Le Chat du rabbin

De Joann Sfar et Antoine Delesvaux (Fr, 1h40) animation

Compresser en un film d’une heure quarante les cinq volumes du Chat du rabbin était une gageure pour le peu modeste — il peut, vu son talent — Joann Sfar. Depuis son entrée par la grande porte du cinéma français avec Gainsbourg (vie héroïque), Sfar affiche un appétit d’ogre pour ce nouveau media, et on retrouve sa soif d’étreindre tous les possibles avec ce film d’animation (en 3D, mais on peut largement s’en dispenser, le dessin de Sfar étant fondé sur la ligne, et non sur les volumes). Le problème, c’est que ce désir-là se traduit par une écriture dont la spontanéité ouvre les vannes à un certain foutoir. Parti sur un amusant dialogue philosophique et théologique entre un rabbin et son chat (qui parle avec la voix de François Morel), le film bifurque vers un récit d’aventures à la Hergé (dont Sfar se moque brièvement, et avec malice), oubliant en chemin son personnage principal (le chat).

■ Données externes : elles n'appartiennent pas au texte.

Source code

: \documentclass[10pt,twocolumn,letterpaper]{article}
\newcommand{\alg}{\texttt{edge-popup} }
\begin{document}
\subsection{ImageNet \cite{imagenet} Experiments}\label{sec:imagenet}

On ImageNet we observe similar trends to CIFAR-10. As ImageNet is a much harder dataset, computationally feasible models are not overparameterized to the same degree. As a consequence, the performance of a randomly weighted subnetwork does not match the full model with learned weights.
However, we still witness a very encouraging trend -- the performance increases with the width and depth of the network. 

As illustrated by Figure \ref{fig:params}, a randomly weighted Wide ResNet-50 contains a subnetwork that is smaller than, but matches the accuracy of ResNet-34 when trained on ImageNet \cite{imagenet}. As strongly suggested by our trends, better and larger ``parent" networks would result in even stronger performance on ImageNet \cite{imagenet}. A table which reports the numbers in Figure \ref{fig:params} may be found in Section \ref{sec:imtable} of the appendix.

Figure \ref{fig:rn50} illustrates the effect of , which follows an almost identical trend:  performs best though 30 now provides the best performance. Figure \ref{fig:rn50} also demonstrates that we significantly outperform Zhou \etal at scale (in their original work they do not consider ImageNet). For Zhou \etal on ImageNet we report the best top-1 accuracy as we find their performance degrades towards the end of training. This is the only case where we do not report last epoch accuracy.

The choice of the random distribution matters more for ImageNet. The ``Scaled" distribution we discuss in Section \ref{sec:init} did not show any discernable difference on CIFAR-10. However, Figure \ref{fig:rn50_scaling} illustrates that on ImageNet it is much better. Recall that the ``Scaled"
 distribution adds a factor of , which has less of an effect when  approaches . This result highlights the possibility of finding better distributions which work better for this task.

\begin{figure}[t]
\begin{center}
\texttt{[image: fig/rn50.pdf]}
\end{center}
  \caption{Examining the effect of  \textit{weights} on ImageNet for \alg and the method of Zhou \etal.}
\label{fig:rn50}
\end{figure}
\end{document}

Non seulement on se moque un peu des péripéties picaresques de ce voyage vers la terre promise, mais Sfar tombe dans son autre gros défaut (déjà sensible avec Gainsbourg) : il ne peut s’empêcher de mettre du discours partout et de faire de la pédagogie par-dessus son récit. Cet entêtement à faire primer le sens sur l’action nuit gravement à la santé romanesque d’un film déjà touffu, et aussi bonnes soient les intentions de Sfar (le racisme se nourrit de ceux qui préfèrent le taire, pour résumer à gros traits), on voudrait qu’il soit un peu plus cinéaste, et un peu moins didactique, pour aimer définitivement et sans réserve son travail à l’écran.